WHAT TO WORK ON: Begin at the line containing "## 하이브리드 라이프 사이클" in the entries below and end at the line containing "- ex) 초기에 신기술이"; transcribe that range exactly and nothing outside it.

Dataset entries
§ §

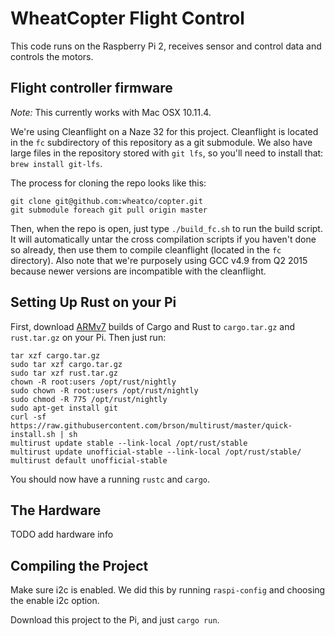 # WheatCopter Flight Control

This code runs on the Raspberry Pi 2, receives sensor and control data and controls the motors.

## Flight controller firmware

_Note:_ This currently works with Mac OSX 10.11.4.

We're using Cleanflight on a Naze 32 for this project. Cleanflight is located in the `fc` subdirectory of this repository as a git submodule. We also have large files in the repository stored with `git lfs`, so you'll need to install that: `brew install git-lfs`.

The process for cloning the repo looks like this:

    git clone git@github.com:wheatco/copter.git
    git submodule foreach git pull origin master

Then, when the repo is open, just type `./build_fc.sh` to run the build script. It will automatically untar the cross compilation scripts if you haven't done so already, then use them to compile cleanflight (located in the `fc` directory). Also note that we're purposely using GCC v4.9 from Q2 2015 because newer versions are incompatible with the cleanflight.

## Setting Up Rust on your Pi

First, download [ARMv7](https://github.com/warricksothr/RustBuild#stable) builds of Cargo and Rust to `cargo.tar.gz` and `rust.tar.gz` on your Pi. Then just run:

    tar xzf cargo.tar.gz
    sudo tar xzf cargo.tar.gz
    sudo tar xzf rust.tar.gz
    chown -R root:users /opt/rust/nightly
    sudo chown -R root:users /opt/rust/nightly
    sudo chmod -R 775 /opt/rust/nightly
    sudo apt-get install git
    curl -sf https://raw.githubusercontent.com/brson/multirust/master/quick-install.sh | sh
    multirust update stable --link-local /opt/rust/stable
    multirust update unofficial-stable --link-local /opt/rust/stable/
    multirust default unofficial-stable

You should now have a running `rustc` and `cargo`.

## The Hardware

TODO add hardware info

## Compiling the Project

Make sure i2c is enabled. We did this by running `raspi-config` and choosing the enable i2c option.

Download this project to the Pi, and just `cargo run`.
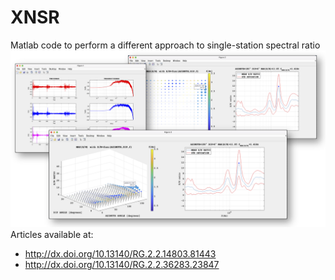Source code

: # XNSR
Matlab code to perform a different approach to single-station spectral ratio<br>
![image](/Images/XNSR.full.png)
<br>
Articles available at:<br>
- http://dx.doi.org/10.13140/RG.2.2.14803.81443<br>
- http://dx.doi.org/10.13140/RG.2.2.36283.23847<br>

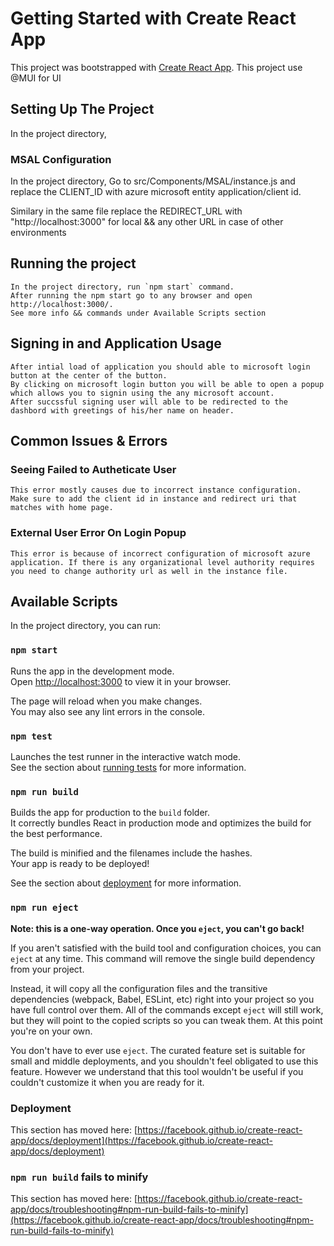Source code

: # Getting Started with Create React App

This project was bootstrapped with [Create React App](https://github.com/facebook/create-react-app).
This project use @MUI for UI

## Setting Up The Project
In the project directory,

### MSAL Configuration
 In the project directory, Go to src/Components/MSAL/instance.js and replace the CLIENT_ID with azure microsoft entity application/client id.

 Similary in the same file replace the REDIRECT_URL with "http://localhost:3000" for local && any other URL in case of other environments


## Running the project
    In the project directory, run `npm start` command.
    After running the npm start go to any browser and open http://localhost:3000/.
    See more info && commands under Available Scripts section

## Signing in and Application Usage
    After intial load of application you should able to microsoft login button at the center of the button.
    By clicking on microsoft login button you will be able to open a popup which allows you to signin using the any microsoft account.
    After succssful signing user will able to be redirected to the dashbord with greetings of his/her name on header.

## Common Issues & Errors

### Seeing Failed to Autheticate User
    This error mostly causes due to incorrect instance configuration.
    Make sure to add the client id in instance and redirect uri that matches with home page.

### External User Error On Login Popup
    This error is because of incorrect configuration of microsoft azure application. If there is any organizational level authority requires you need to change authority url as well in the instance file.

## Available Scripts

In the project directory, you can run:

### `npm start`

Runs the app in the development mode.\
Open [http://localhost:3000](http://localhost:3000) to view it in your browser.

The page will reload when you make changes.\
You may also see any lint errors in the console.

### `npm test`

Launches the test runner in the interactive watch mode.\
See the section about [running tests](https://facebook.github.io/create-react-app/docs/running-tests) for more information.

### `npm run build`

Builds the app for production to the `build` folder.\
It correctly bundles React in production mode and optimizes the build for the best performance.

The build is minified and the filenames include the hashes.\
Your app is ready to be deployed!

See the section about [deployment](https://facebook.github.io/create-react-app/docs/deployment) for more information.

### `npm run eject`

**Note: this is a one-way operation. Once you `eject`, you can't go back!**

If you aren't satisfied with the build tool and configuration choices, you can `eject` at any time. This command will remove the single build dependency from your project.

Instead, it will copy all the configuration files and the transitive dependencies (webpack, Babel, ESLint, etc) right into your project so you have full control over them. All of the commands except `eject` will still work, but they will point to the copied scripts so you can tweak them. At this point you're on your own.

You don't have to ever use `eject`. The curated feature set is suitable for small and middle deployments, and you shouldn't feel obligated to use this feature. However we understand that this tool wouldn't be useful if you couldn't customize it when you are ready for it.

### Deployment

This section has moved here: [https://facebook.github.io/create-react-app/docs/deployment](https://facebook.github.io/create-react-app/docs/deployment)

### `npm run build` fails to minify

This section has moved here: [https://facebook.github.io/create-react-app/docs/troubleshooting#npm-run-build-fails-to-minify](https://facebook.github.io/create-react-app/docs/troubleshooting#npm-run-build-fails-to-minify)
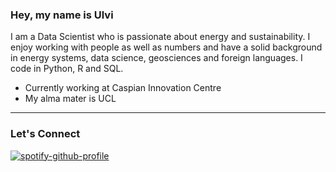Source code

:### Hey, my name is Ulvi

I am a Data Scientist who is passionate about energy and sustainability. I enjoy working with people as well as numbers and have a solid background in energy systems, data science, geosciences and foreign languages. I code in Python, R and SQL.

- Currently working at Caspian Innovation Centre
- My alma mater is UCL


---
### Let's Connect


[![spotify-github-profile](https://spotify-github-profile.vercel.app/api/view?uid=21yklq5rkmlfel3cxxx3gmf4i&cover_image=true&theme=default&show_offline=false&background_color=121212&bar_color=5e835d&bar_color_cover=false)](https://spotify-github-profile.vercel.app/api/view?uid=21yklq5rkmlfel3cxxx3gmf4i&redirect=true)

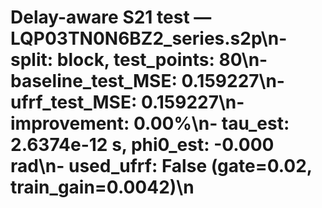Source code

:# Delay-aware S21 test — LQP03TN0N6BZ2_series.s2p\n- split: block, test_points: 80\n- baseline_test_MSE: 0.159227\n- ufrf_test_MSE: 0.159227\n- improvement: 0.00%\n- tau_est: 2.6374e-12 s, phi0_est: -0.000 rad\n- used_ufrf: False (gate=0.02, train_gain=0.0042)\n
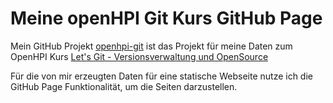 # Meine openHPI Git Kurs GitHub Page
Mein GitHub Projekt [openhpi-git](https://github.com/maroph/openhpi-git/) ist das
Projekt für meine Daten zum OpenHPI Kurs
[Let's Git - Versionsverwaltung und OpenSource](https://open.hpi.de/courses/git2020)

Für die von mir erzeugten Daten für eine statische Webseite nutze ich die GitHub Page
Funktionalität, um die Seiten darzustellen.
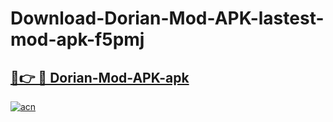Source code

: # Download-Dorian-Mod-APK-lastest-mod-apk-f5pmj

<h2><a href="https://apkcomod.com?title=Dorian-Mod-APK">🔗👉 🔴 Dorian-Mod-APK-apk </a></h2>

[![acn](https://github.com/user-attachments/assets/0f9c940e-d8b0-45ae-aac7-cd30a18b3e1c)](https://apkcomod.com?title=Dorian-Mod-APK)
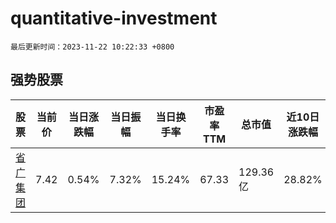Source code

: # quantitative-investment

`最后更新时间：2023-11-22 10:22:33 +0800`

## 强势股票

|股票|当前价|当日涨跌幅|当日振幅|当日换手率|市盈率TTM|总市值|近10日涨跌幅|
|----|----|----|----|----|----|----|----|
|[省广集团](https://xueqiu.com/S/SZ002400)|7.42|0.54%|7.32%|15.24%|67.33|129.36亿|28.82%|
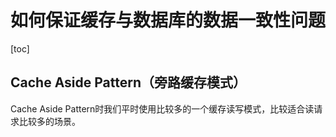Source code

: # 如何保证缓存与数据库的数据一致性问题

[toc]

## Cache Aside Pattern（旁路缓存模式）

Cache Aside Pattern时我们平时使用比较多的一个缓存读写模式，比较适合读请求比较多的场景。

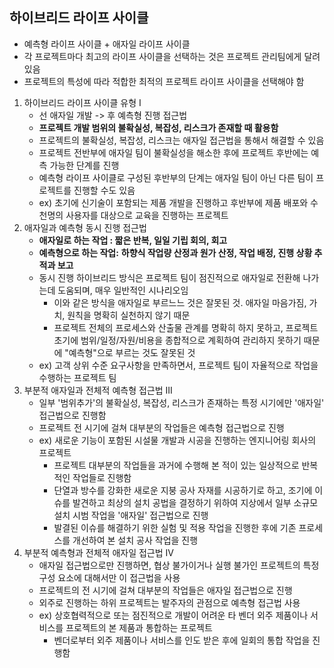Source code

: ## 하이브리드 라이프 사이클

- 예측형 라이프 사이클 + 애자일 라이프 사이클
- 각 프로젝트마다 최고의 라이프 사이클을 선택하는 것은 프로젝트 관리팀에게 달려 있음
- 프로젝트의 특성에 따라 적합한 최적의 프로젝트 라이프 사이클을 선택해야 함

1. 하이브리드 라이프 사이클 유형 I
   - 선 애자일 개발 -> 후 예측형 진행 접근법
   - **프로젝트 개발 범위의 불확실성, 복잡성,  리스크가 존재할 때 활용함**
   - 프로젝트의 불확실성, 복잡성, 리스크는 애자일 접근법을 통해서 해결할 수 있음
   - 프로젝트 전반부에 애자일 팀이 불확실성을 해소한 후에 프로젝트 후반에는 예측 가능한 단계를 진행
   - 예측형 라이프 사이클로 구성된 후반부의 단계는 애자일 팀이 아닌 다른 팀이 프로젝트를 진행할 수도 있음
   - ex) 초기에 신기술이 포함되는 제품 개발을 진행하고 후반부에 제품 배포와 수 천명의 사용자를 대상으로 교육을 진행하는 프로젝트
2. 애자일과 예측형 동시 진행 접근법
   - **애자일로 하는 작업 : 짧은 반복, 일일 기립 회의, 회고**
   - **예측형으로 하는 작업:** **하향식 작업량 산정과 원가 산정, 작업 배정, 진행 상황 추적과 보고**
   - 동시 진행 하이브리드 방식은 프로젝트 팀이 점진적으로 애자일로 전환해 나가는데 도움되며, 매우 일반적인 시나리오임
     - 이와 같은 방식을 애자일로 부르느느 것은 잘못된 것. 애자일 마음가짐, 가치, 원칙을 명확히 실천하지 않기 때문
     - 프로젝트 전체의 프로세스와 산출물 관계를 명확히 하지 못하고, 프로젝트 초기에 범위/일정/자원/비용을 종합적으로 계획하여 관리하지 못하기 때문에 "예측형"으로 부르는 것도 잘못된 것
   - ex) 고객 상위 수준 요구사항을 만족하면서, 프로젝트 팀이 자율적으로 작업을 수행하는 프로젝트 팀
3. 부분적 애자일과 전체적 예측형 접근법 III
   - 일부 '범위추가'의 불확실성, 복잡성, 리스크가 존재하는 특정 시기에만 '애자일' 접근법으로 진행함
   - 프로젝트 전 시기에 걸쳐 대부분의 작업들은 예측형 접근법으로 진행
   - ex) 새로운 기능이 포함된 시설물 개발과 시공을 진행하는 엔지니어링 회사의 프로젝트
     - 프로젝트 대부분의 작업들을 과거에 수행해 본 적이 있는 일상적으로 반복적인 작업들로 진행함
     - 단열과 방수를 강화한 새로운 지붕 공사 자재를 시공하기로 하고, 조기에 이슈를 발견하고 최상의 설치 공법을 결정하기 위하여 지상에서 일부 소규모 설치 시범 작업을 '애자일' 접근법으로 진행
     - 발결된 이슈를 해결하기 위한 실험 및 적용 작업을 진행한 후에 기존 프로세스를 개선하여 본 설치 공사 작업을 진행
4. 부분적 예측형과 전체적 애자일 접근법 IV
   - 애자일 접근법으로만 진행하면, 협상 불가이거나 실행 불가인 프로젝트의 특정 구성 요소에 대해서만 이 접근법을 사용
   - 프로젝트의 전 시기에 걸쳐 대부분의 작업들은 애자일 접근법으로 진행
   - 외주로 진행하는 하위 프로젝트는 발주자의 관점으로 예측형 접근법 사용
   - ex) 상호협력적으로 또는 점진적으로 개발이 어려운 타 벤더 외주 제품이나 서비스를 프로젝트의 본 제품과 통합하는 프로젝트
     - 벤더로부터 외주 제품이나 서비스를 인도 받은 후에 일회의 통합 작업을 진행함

§ §

REPLY:
: ## 하이브리드 라이프 사이클

- 예측형 라이프 사이클 + 애자일 라이프 사이클
- 각 프로젝트마다 최고의 라이프 사이클을 선택하는 것은 프로젝트 관리팀에게 달려 있음
- 프로젝트의 특성에 따라 적합한 최적의 프로젝트 라이프 사이클을 선택해야 함

1. 하이브리드 라이프 사이클 유형 I
   - 선 애자일 개발 -> 후 예측형 진행 접근법
   - **프로젝트 개발 범위의 불확실성, 복잡성,  리스크가 존재할 때 활용함**
   - 프로젝트의 불확실성, 복잡성, 리스크는 애자일 접근법을 통해서 해결할 수 있음
   - 프로젝트 전반부에 애자일 팀이 불확실성을 해소한 후에 프로젝트 후반에는 예측 가능한 단계를 진행
   - 예측형 라이프 사이클로 구성된 후반부의 단계는 애자일 팀이 아닌 다른 팀이 프로젝트를 진행할 수도 있음
   - ex) 초기에 신기술이 포함되는 제품 개발을 진행하고 후반부에 제품 배포와 수 천명의 사용자를 대상으로 교육을 진행하는 프로젝트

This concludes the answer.